EMDA version 1.1.0
================================

.. toctree::
   :maxdepth: 2
   :caption: Contents:


EMDA is a Python library for Electron Microscopy map and model manipulations. It comes under MPL-2.0 license. It supports both Python3 and Python2.


Installation
-------------
Installing from source

This is the recommended method of installation of EMDA. 
To do this:

type 'pip install emda'

All necessary files will be installed under pythonx.x/site-packages/

e.g.: /Users/ranganaw/anaconda3/lib/python3.6/site-packages

Dependencies
-------------
EMDA has several dependencies in addition to general python modules (e.g. Numpy, Scipy).
They are pandas, gemmi, mrcfile and matplotlib.
All these dependencies will be automatically checked and installed, if necessary during
EMDA installation.

EMDA functionalities
---------------------
EMDA’s core functionalities include:

- Map input/output
- Resolution related functionalities
- Fourier Shell Correlation calculation
- Map-to-map fitting
- Three-dimensional correlation map calculation

EMDA I/O:
For this purpose, EMDA internally uses mrcfile and gemmi

Example 01: Reading .mrc/ccp4.map into a Numpy 3D array
###########################################################

Now let’s read in example map “emd_3651_half_map_1.map” using EMDA.
Let’s start by invoking python in terminal:

.. code-block:: Python

   $ python
   
Now you may import iotools from emda with

.. code-block:: Python

   from emda import iotools
   
To read the map in, we invoke the function read_map() from iotools. 

.. code-block:: Python

   unit_cell, arr, origin = iotools.read_map('emd_3651_half_map_1.map')
   
Unit_cell and origin are the corresponding entries in mrcfile header, while arr contains map values.

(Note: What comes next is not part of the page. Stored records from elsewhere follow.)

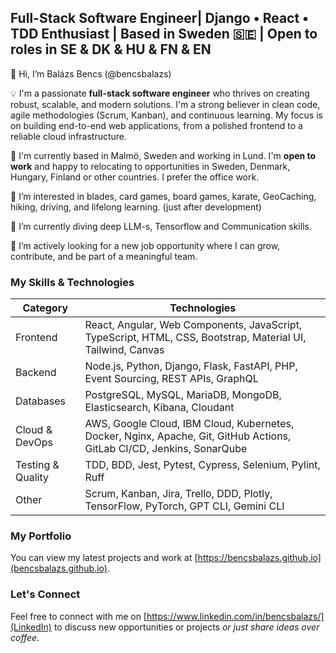 ## Full-Stack Software Engineer| Django • React • TDD Enthusiast | Based in Sweden 🇸🇪 | Open to roles in SE & DK & HU & FN & EN

👋 Hi, I’m Balázs Bencs (@bencsbalazs)

💡 I'm a passionate **full-stack software engineer** who thrives on creating robust, scalable, and modern solutions. I'm a strong believer in clean code, agile methodologies (Scrum, Kanban), and continuous learning. My focus is on building end-to-end web applications, from a polished frontend to a reliable cloud infrastructure.

📍 I'm currently based in Malmö, Sweden and working in Lund. I'm **open to work** and happy to relocating to opportunities in Sweden, Denmark, Hungary, Finland or other countries. I prefer the office work.

🎯 I’m interested in blades, card games, board games, karate, GeoCaching, hiking, driving, and lifelong learning. (just after development)

🌱 I’m currently diving deep LLM-s, Tensorflow and Communication skills.

🚀 I’m actively looking for a new job opportunity where I can grow, contribute, and be part of a meaningful team.

### My Skills & Technologies
|Category |	Technologies |
|----|----|
| Frontend |	React, Angular, Web Components, JavaScript, TypeScript, HTML, CSS, Bootstrap, Material UI, Tailwind, Canvas |
| Backend  |	Node.js, Python, Django, Flask, FastAPI, PHP, Event Sourcing, REST APIs, GraphQL |
| Databases |	PostgreSQL, MySQL, MariaDB, MongoDB, Elasticsearch, Kibana, Cloudant |
| Cloud & DevOps |	AWS, Google Cloud, IBM Cloud, Kubernetes, Docker, Nginx, Apache, Git, GitHub Actions, GitLab CI/CD, Jenkins, SonarQube |
| Testing & Quality |	TDD, BDD, Jest, Pytest, Cypress, Selenium, Pylint, Ruff |
| Other |	Scrum, Kanban, Jira, Trello, DDD, Plotly, TensorFlow, PyTorch, GPT CLI, Gemini CLI |

### My Portfolio
You can view my latest projects and work at [https://bencsbalazs.github.io](bencsbalazs.github.io).

### Let's Connect
Feel free to connect with me on [https://www.linkedin.com/in/bencsbalazs/](LinkedIn) to discuss new opportunities or projects _or just share ideas over coffee_.
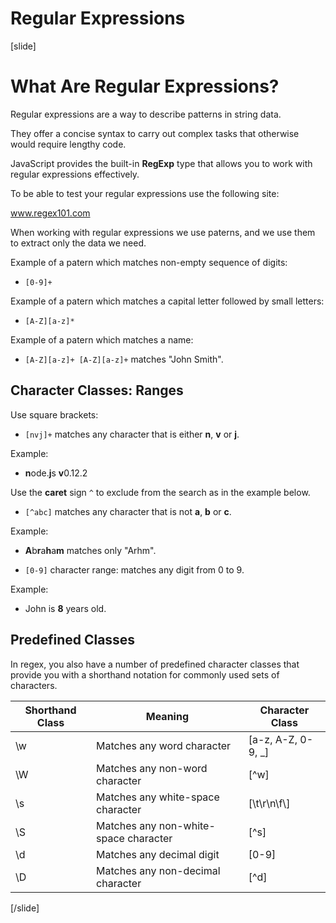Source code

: # Regular Expressions

[slide]

# What Are Regular Expressions?

Regular expressions are a way to describe patterns in string data.

They offer a concise syntax to carry out complex tasks that otherwise would require lengthy code.

JavaScript provides the built-in **RegExp** type that allows you to work with regular expressions effectively.

To be able to test your regular expressions use the following site:

www.regex101.com

When working with regular expressions we use paterns, and we use them to extract only the data we need.

Example of a patern which matches non-empty sequence of digits:

- `[0-9]+`

Example of a patern which matches a capital letter followed by small letters:

- `[A-Z][a-z]*`

Example of a patern which matches a name:

- `[A-Z][a-z]+ [A-Z][a-z]+` matches "John Smith".

## Character Classes: Ranges

Use square brackets:

- `[nvj]+` matches any character that is either **n**, **v** or **j**.

Example:

- **n**ode.**j**s **v**0.12.2

Use the **caret** sign `^` to exclude from the search as in the example below.

- `[^abc]` matches any character that is not **a**, **b** or **c**.

Example:

- **A**b**r**a**h**a**m** matches only "Arhm".

- `[0-9]` character range: matches any digit from 0 to 9.

Example:

- John is **8** years old.

## Predefined Classes

In regex, you also have a number of predefined character classes that provide you with a shorthand notation for commonly used sets of characters.

| **Shorthand Class** | **Meaning** | **Character Class** |
| --- | --- | --- |
| \w | Matches any word character | \[a\-z\, A\-Z\, 0\-9\, \_\] |
| \W | Matches any non\-word character | \[\^w\] |
| \s | Matches any white\-space character | \[\\t\\r\\n\\f\\] |
| \S | Matches any non\-white\-space character | \[\^s\] |
| \d | Matches any decimal digit | \[0\-9\] |
| \D | Matches any non-decimal character | \[\^d\] |

[/slide]

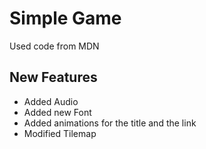 # Simple Game
Used code from MDN
## New Features
 - Added Audio
 - Added new Font
 - Added animations for the title and the link
 - Modified Tilemap
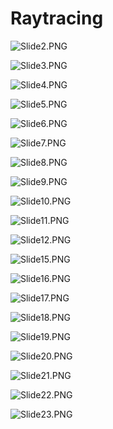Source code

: # Raytracing

<p><img id="18972" src="https://vertexschool.instructure.com/courses/303/files/18972/preview?verifier=WMzf9qGsUOMmQoWatCvf7OIB1KBDPSUPQ2T9mKYt" alt="Slide2.PNG" data-api-endpoint="https://vertexschool.instructure.com/api/v1/courses/303/files/18972" data-api-returntype="File"></p>
<p><img id="18973" src="https://vertexschool.instructure.com/courses/303/files/18973/preview?verifier=35Lf3Xv6Kssu3rJiDfWkkKPlz2AUpmnbhmGzMgUR" alt="Slide3.PNG" data-api-endpoint="https://vertexschool.instructure.com/api/v1/courses/303/files/18973" data-api-returntype="File"></p>
<p><img id="18974" src="https://vertexschool.instructure.com/courses/303/files/18974/preview?verifier=KbdYzd6b05l2ljBl5NNWfsXQYSx8bu95zPAclfKm" alt="Slide4.PNG" data-api-endpoint="https://vertexschool.instructure.com/api/v1/courses/303/files/18974" data-api-returntype="File"></p>
<p><img id="18975" src="https://vertexschool.instructure.com/courses/303/files/18975/preview?verifier=bP3Dwlfc9vUZkZw47TWjponzB7IEAPGpTTV8jgbN" alt="Slide5.PNG" data-api-endpoint="https://vertexschool.instructure.com/api/v1/courses/303/files/18975" data-api-returntype="File"></p>
<p><img id="18976" src="https://vertexschool.instructure.com/courses/303/files/18976/preview?verifier=A7CUrOz3wvyM5ivWVa3fkdNGqHd4EypxrIcZqY7q" alt="Slide6.PNG" data-api-endpoint="https://vertexschool.instructure.com/api/v1/courses/303/files/18976" data-api-returntype="File"></p>
<p><img id="18977" src="https://vertexschool.instructure.com/courses/303/files/18977/preview?verifier=tlGR8SlJm8B3xLWMz4zQW2zBQXanUnGj7fxUp3Lk" alt="Slide7.PNG" data-api-endpoint="https://vertexschool.instructure.com/api/v1/courses/303/files/18977" data-api-returntype="File"></p>
<p><img id="18978" src="https://vertexschool.instructure.com/courses/303/files/18978/preview?verifier=eK53G1rqJucTF0TWCeO2Vty0ILV9e1jZdV91JbDE" alt="Slide8.PNG" data-api-endpoint="https://vertexschool.instructure.com/api/v1/courses/303/files/18978" data-api-returntype="File"></p>
<p><img id="18979" src="https://vertexschool.instructure.com/courses/303/files/18979/preview?verifier=4rNNHAXabLrZZ6O0pkIh7ynjwDpWDLbI9FUOeuKQ" alt="Slide9.PNG" data-api-endpoint="https://vertexschool.instructure.com/api/v1/courses/303/files/18979" data-api-returntype="File"></p>
<p><img id="18980" src="https://vertexschool.instructure.com/courses/303/files/18980/preview?verifier=klNv0thb7Q19V8SqbCnK8TEelvXNmNABtLZ368Wp" alt="Slide10.PNG" data-api-endpoint="https://vertexschool.instructure.com/api/v1/courses/303/files/18980" data-api-returntype="File"></p>
<p><img id="18981" src="https://vertexschool.instructure.com/courses/303/files/18981/preview?verifier=oQR8q1vdtFu9Jw4Gg1ktNKl6WzXkVlPQyiyEaWiq" alt="Slide11.PNG" data-api-endpoint="https://vertexschool.instructure.com/api/v1/courses/303/files/18981" data-api-returntype="File"></p>
<p><img id="18982" src="https://vertexschool.instructure.com/courses/303/files/18982/preview?verifier=NrwK6HWPDcgtsLeZNdaN8BDrsElRdBPnG6hanrju" alt="Slide12.PNG" data-api-endpoint="https://vertexschool.instructure.com/api/v1/courses/303/files/18982" data-api-returntype="File"></p>
<p><img id="18985" src="https://vertexschool.instructure.com/courses/303/files/18985/preview?verifier=EM6FtADGwoNJgPc3VhG9RBhXJxA9v56wsqIMhPj7" alt="Slide15.PNG" data-api-endpoint="https://vertexschool.instructure.com/api/v1/courses/303/files/18985" data-api-returntype="File"></p>
<p><img id="18986" src="https://vertexschool.instructure.com/courses/303/files/18986/preview?verifier=dLBeqAAOgJxnRhxEakVqgNqMNCWZM11OfOSfLvBF" alt="Slide16.PNG" data-api-endpoint="https://vertexschool.instructure.com/api/v1/courses/303/files/18986" data-api-returntype="File"></p>
<p><img id="18987" src="https://vertexschool.instructure.com/courses/303/files/18987/preview?verifier=FRRTgxuWRSEdMoDjnTONJBrQIDqzZ4AWUqIQz4ov" alt="Slide17.PNG" data-api-endpoint="https://vertexschool.instructure.com/api/v1/courses/303/files/18987" data-api-returntype="File"></p>
<p><img id="18988" src="https://vertexschool.instructure.com/courses/303/files/18988/preview?verifier=vdvRnps8is0kTjw19uDyawVy0TCNAFWQiiBmyCra" alt="Slide18.PNG" data-api-endpoint="https://vertexschool.instructure.com/api/v1/courses/303/files/18988" data-api-returntype="File"></p>
<p><img id="18989" src="https://vertexschool.instructure.com/courses/303/files/18989/preview?verifier=vVPgpTjwNrOG5eaaEetJ3FCOwsOmwxszc5KUul2U" alt="Slide19.PNG" data-api-endpoint="https://vertexschool.instructure.com/api/v1/courses/303/files/18989" data-api-returntype="File"></p>
<p><img id="18990" src="https://vertexschool.instructure.com/courses/303/files/18990/preview?verifier=n4nUn5QKwRhUXDzducMjXXi6jmZ7oXuALqYxCKpP" alt="Slide20.PNG" data-api-endpoint="https://vertexschool.instructure.com/api/v1/courses/303/files/18990" data-api-returntype="File"></p>
<p><img id="18991" src="https://vertexschool.instructure.com/courses/303/files/18991/preview?verifier=I0emcukTYBnhrjQvRG08TYPSnkqf0ofURdNIPU5Z" alt="Slide21.PNG" data-api-endpoint="https://vertexschool.instructure.com/api/v1/courses/303/files/18991" data-api-returntype="File"></p>
<p><img id="18992" src="https://vertexschool.instructure.com/courses/303/files/18992/preview?verifier=kvBSdiScP7iVQa8VHJUWgmEtrrV2yOi2ULroUhko" alt="Slide22.PNG" data-api-endpoint="https://vertexschool.instructure.com/api/v1/courses/303/files/18992" data-api-returntype="File"></p>
<p><img id="18993" src="https://vertexschool.instructure.com/courses/303/files/18993/preview?verifier=Hxgy7ab5zYx5C7CYEb7kJp65P4692cl8q6MgO01u" alt="Slide23.PNG" data-api-endpoint="https://vertexschool.instructure.com/api/v1/courses/303/files/18993" data-api-returntype="File"></p>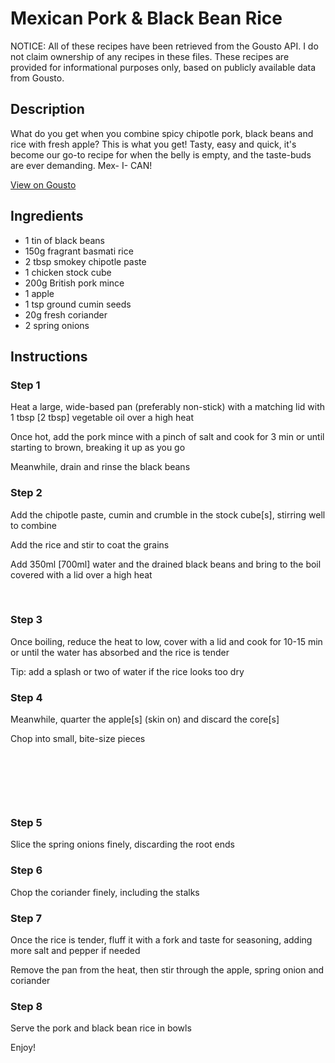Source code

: # Mexican Pork & Black Bean Rice 

NOTICE: All of these recipes have been retrieved from the Gousto API. I do not claim ownership of any recipes in these files. These recipes are provided for informational purposes only, based on publicly available data from Gousto.

## Description

What do you get when you combine spicy chipotle pork, black beans and rice with fresh apple? This is what you get! Tasty, easy and quick, it's become our go-to recipe for when the belly is empty, and the taste-buds are ever demanding. Mex- I- CAN!

[View on Gousto](https://www.gousto.co.uk/recipes/cookbook/mexican-pork-black-bean-rice)

## Ingredients

- 1 tin of black beans
- 150g fragrant basmati rice 
- 2 tbsp smokey chipotle paste 
- 1 chicken stock cube
- 200g British pork mince 
- 1 apple
- 1 tsp ground cumin seeds
- 20g fresh coriander
- 2 spring onions

## Instructions


### Step 1

Heat a large, wide-based pan (preferably non-stick) with a matching lid with 1 tbsp <span class="text-danger">[2 tbsp]&nbsp;</span>vegetable oil over a high heat


Once hot, add the pork mince with a pinch of salt and cook for 3 min or until starting to brown, breaking it up as you go


Meanwhile, drain and rinse the black beans


### Step 2

Add the chipotle paste, cumin and crumble in the stock cube<span class="text-danger">[s]</span>, stirring well to combine


Add the rice and stir to coat the grains


Add&nbsp;350ml <span class="text-danger">[700ml]</span>&nbsp;water and the drained black beans and bring to the boil covered with a lid over a high heat


&nbsp;


### Step 3

Once boiling, reduce the heat to low, cover with a lid and cook for 10-15 min or until the water has absorbed and the rice is tender


Tip: add a splash or two of water if the rice looks too dry


### Step 4

Meanwhile, quarter the apple<span class="text-danger">[s]</span>&nbsp;(skin on) and discard the core<span class="text-danger">[s]</span>


Chop into small, bite-size pieces


&nbsp;


&nbsp;


&nbsp;


### Step 5

Slice the spring onions finely, discarding the root ends


### Step 6

Chop the coriander finely, including the stalks


### Step 7

Once the rice is tender, fluff it with a fork and taste for seasoning, adding more salt and pepper if needed


Remove the pan from the heat, then stir through the apple, spring onion and coriander

### Step 8

Serve the pork and black bean rice in bowls


Enjoy!


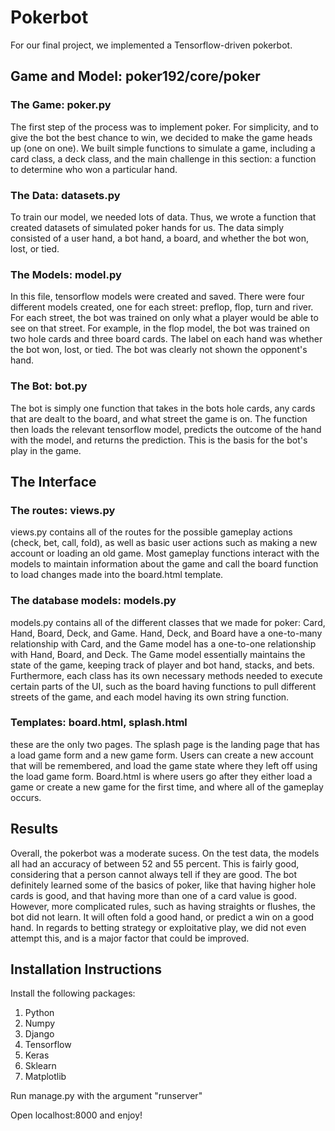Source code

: # Pokerbot
For our final project, we implemented a Tensorflow-driven pokerbot. 
## Game and Model: poker192/core/poker
### The Game: poker.py
The first step of the process was to implement poker. For simplicity, and to give the bot the best chance to win, we decided to make the game heads up (one on one). We built simple functions to simulate a game, including a card class, a deck class, and the main challenge in this section: a function to determine who won a particular hand.  
### The Data: datasets.py
To train our model, we needed lots of data. Thus, we wrote a function that created datasets of simulated poker hands for us. The data simply consisted of a user hand, a bot hand, a board, and whether the bot won, lost, or tied. 
### The Models: model.py
In this file, tensorflow models were created and saved. There were four different models created, one for each street: preflop, flop, turn and river. For each street, the bot was trained on only what a player would be able to see on that street. For example, in the flop model, the bot was trained on two hole cards and three board cards. The label on each hand was whether the bot won, lost, or tied. The bot was clearly not shown the opponent's hand. 
### The Bot: bot.py
The bot is simply one function that takes in the bots hole cards, any cards that are dealt to the board, and what street the game is on. The function then loads the relevant tensorflow model, predicts the outcome of the hand with the model, and returns the prediction. This is the basis for the bot's play in the game.  

## The Interface
### The routes: views.py
views.py contains all of the routes for the possible gameplay actions (check, bet, call,
fold), as well as basic user actions such as making a new account or loading an old game.
Most gameplay functions interact with the models to maintain information about the game 
and call the board function to load changes made into the board.html template. 

### The database models: models.py
models.py contains all of the different classes that we made for poker: Card, Hand, Board,
Deck, and Game. Hand, Deck, and Board have a one-to-many relationship with Card, and the 
Game model has a one-to-one relationship with Hand, Board, and Deck. The Game model 
essentially maintains the state of the game, keeping track of player and bot hand, stacks,
and bets. Furthermore, each class has its own necessary methods needed to execute
certain parts of the UI, such as the board having functions to pull different streets
of the game, and each model having its own string function. 

### Templates: board.html, splash.html
these are the only two pages. The splash page is the landing page that has a load game
form and a new game form. Users can create a new account that will be remembered, and
load the game state where they left off using the load game form. Board.html is where
users go after they either load a game or create a new game for the first time, and
where all of the gameplay occurs.

## Results
Overall, the pokerbot was a moderate sucess. On the test data, the models all had an accuracy of between 52 and 55 percent. This is fairly good, considering that a person cannot always tell if they are good. The bot definitely learned some of the basics of poker, like that having higher hole cards is good, and that having more than one of a card value is good. However, more complicated rules, such as having straights or flushes, the bot did not learn. It will often fold a good hand, or predict a win on a good hand. In regards to betting strategy or exploitative play, we did not even attempt this, and is a major factor that could be improved. 

## Installation Instructions
Install the following packages: 
1. Python
2. Numpy
3. Django
4. Tensorflow
5. Keras
6. Sklearn
7. Matplotlib

Run manage.py with the argument "runserver"

Open localhost:8000 and enjoy!
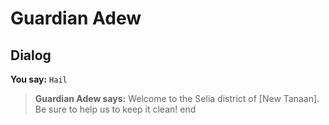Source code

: # Guardian Adew
## Dialog

**You say:** `Hail`



>**Guardian Adew says:** Welcome to the Selia district of [New Tanaan].  Be sure to help us to keep it clean!
end
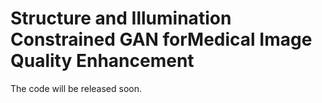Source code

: # Structure and Illumination Constrained GAN forMedical Image Quality Enhancement
The code will be released soon.
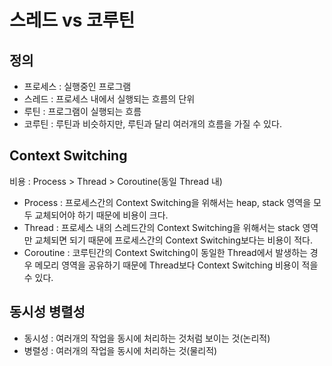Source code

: # 스레드 vs 코루틴

## 정의

- 프로세스 : 실행중인 프로그램
- 스레드 : 프로세스 내에서 실행되는 흐름의 단위
- 루틴 : 프로그램이 실행되는 흐름
- 코루틴 : 루틴과 비슷하지만, 루틴과 달리 여러개의 흐름을 가질 수 있다.

## Context Switching

비용 : Process > Thread > Coroutine(동일 Thread 내)

- Process : 프로세스간의 Context Switching을 위해서는 heap, stack 영역을 모두 교체되어야 하기 때문에 비용이 크다.
- Thread : 프로세스 내의 스레드간의 Context Switching을 위해서는 stack 영역만 교체되면 되기 때문에 프로세스간의 Context Switching보다는 비용이 적다.
- Coroutine : 코루틴간의 Context Switching이 동일한 Thread에서 발생하는 경우 메모리 영역을 공유하기 때문에 Thread보다 Context Switching 비용이 적을 수 있다.

## 동시성 병렬성

- 동시성 : 여러개의 작업을 동시에 처리하는 것처럼 보이는 것(논리적)
- 병렬성 : 여러개의 작업을 동시에 처리하는 것(물리적)
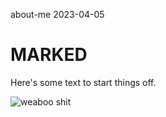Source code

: about-me 2023-04-05

# MARKED

Here's some text to start things off.

![weaboo shit](https://i.imgur.com/tWYDQP7m.jpeg)
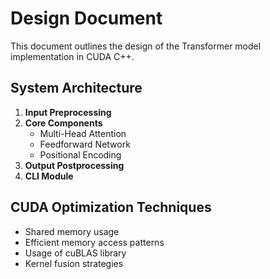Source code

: # Design Document

This document outlines the design of the Transformer model implementation in CUDA C++.

## System Architecture

1. **Input Preprocessing**
2. **Core Components**
   - Multi-Head Attention
   - Feedforward Network
   - Positional Encoding
3. **Output Postprocessing**
4. **CLI Module**

## CUDA Optimization Techniques

- Shared memory usage
- Efficient memory access patterns
- Usage of cuBLAS library
- Kernel fusion strategies 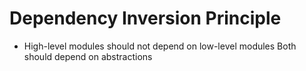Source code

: # Dependency Inversion Principle

* High-level modules should not depend on low-level modules Both should depend on abstractions

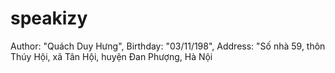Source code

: # speakizy

Author: "Quách Duy Hưng",
Birthday: "03/11/198",
Address: "Số nhà 59, thôn Thúy Hội, xã Tân Hội, huyện Đan Phượng, Hà Nội
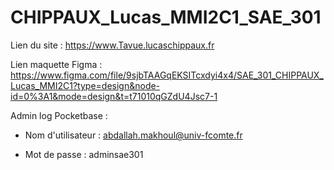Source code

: # CHIPPAUX_Lucas_MMI2C1_SAE_301

Lien du site : https://www.Tavue.lucaschippaux.fr

Lien maquette Figma : https://www.figma.com/file/9sjbTAAGqEKSITcxdyi4x4/SAE_301_CHIPPAUX_Lucas_MMI2C1?type=design&node-id=0%3A1&mode=design&t=t71010qGZdU4Jsc7-1

Admin log Pocketbase :

- Nom d'utilisateur : abdallah.makhoul@univ-fcomte.fr

- Mot de passe : adminsae301
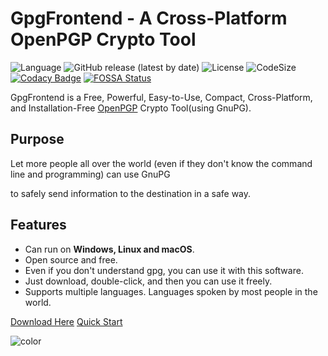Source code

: # GpgFrontend - A Cross-Platform OpenPGP Crypto Tool

![Language](https://img.shields.io/badge/language-C%2B%2B-green)
![GitHub release (latest by date)](https://img.shields.io/github/v/release/saturneric/gpgfrontend)
![License](https://img.shields.io/badge/License-GPL--3.0-orange)
![CodeSize](https://img.shields.io/github/languages/code-size/saturneric/GpgFrontend)
[![Codacy Badge](https://app.codacy.com/project/badge/Grade/d1750e052a85430a8f1f84e58a0fceda)](https://www.codacy.com/gh/saturneric/GpgFrontend/dashboard?utm_source=github.com&amp;utm_medium=referral&amp;utm_content=saturneric/GpgFrontend&amp;utm_campaign=Badge_Grade)
[![FOSSA Status](https://app.fossa.com/api/projects/git%2Bgithub.com%2Fsaturneric%2FGpgFrontend.svg?type=shield)](https://app.fossa.com/projects/git%2Bgithub.com%2Fsaturneric%2FGpgFrontend?ref=badge_shield)

GpgFrontend is a Free, Powerful, Easy-to-Use, Compact, Cross-Platform, and
Installation-Free [OpenPGP](https://www.openpgp.org/) Crypto Tool(using GnuPG). 

## Purpose

Let more people all over the world (even if they don't know the command line and programming) can use GnuPG 

to safely send information to the destination in a safe way.

## Features

- Can run on **Windows, Linux and macOS**.
- Open source and free.
- Even if you don't understand gpg, you can use it with this software.
- Just download, double-click, and then you can use it freely.
- Supports multiple languages. Languages spoken by most people in the world.



[Download Here](https://github.com/saturneric/GpgFrontend/releases/latest)
[Quick Start](quick-start.md)

<!-- 背景色 -->
![color](#ffffff)
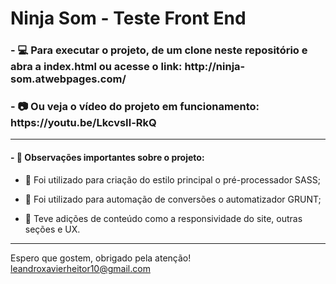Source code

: <h1>Ninja Som - Teste Front End</h1>

<h3> - 💻 Para executar o projeto, de um clone neste repositório e abra a index.html ou acesse o link: http://ninja-som.atwebpages.com/ </h3> 
<h3> - 📷 Ou veja o vídeo do projeto em funcionamento: https://youtu.be/LkcvsIl-RkQ </h3>
  
 -------------------------------------------------------------------------------------------------------------------------
 
<h4>  - 📘 Observações importantes sobre o projeto: </h4>

- 🍇 Foi utilizado para criação do estilo principal o pré-processador SASS;
 
 - 🐂 Foi utilizado para automação de conversões o automatizador GRUNT;
 
 - 💫 Teve adições de conteúdo como a responsividade do site, outras seções e UX.
  
-------------------------------------------------------------------------------------------------------------------------
Espero que gostem, obrigado pela atenção!
leandroxavierheitor10@gmail.com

You may check the shape of the numpy data array with 

.. code-block:: Python

   arr.shape 
   
Example 02: Fourier Shell Correlation (FSC) between half maps
##############################################################

Next, we’ll see how to calculate FSC between two half maps. In this case we assume that both halves have the same pixel sizes and sampling (no reason not be so :)).
For this we need to read the other half. We already have the first half read in (i.e. arr).
Let’s read in the other half by invoking:

.. code-block:: Python

   unit_cell, arr2, origin = iotools.read_map('emd_3651_half_map_2.map')

Now both arr and arr2 need to be Fourier translformed. This can be easily done using Numpy.fft functions.

.. code-block:: Python

   import numpy as np
   hf1 = np.fft.fftn(arr)
   
Also EMDA internally uses all frequencies arranged from negative to positive. Therefore, we need to rotate them accordingly. We will achieve this by

.. code-block:: Python

   hf1 = np.fft.fftshift(hf1)

Similarly, for the other half

.. code-block:: Python

   hf2 = np.fft.fftshift(np.fft.fftn(arr2))

In order to calculate FSC, we need to group structure factors according to their resolution. For this we can use ‘get_resolution_array() in emda.restools.

.. code-block:: Python

   from emda import restools
   nbin, res_arr, bin_idx = restools.get_resolution_array(unit_cell, hf1)

Res_arr is a numpy 1D array of resolution. nbin is the length of res_arr. bin_idx is a numpy 3D array of type ‘int’ where the res_arr has been read into a 3D grid by the corresponding bin number. Thus, bin number 0 corresponds to the lowest resolution shell.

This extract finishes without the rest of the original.